6.More detail on the personal care which God invested in His creation is offered in Job 38 and he following chapters.
God describes His creation of the human mind in such a way that it can have wisdom (38:36-37). He describes in detail how He specially designed each creature with the special physical features that it needs, as well as with its special temperament (chapter 39), and how He sees to it that each creature is fed (38:39-41). Is it sufficient to simply say that the Bible’s message is that God is Creator?
What do these examples from Job tell us about God and His attitude toward the creation?
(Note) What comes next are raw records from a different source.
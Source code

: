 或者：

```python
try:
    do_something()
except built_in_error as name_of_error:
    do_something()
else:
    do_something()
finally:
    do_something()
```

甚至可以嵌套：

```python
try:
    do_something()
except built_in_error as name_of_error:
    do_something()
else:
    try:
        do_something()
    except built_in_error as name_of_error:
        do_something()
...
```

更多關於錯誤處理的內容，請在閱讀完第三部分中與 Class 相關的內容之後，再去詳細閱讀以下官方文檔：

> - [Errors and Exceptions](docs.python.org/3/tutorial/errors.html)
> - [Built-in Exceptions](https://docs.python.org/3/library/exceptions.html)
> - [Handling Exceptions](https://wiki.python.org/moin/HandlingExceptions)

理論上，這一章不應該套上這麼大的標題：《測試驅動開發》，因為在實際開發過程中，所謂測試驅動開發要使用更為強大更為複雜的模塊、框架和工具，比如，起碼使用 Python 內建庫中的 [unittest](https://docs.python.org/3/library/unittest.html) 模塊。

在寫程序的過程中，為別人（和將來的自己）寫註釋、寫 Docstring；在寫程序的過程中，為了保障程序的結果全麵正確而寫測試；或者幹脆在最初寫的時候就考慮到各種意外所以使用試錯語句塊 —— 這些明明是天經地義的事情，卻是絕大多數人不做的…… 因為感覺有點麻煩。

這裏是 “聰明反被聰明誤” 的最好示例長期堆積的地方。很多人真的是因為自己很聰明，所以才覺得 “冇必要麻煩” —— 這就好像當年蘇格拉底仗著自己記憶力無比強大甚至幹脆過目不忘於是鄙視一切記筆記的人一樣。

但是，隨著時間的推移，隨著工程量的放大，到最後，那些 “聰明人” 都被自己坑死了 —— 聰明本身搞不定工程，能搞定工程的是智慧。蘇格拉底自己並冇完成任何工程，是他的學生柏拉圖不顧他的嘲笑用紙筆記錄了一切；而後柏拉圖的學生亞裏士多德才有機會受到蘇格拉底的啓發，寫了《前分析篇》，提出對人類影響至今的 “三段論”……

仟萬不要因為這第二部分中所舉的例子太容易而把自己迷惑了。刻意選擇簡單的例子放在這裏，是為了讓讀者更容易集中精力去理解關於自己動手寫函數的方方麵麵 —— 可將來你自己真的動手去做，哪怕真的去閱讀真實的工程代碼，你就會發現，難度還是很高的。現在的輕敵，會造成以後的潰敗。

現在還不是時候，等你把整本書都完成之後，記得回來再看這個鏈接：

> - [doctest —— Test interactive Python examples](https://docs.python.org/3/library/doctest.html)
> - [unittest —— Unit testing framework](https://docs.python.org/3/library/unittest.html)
7. In Matthew 10:29-30 Jesus informs us that God is even aware of the personal tragedies of each of the billions of sparrows in the world. In Psalm 148:8 we see that even the breeze is given instruction by God as to speed and direction. What other examples are suggested by these which would be helpful in answering the claim that God does not bother Himself with all the busy little details of the world?
8. Ephesians 1:3-12 goes into detail on the nature and extent of God’s personal knowledge of us as individuals even before the creation of the world itself! Though a billion people may pray to Him at once, He hears each prayer, even the prayer of the smallest child, as though that prayer were the only prayer being prayed. The God of the Bible is so big that He can give His undivided attention to countless details all at once. In this respect the viewpoint of theistic evolution limits God in the creation by attributing the same limitations we humans have to our great and loving God.
Try to summarize, in two or three sentences, a statement which shows the intimate relationship between the creation and the Good News of Salvation in Jesus Christ. This will provide a good response to those views common in much of the Church today.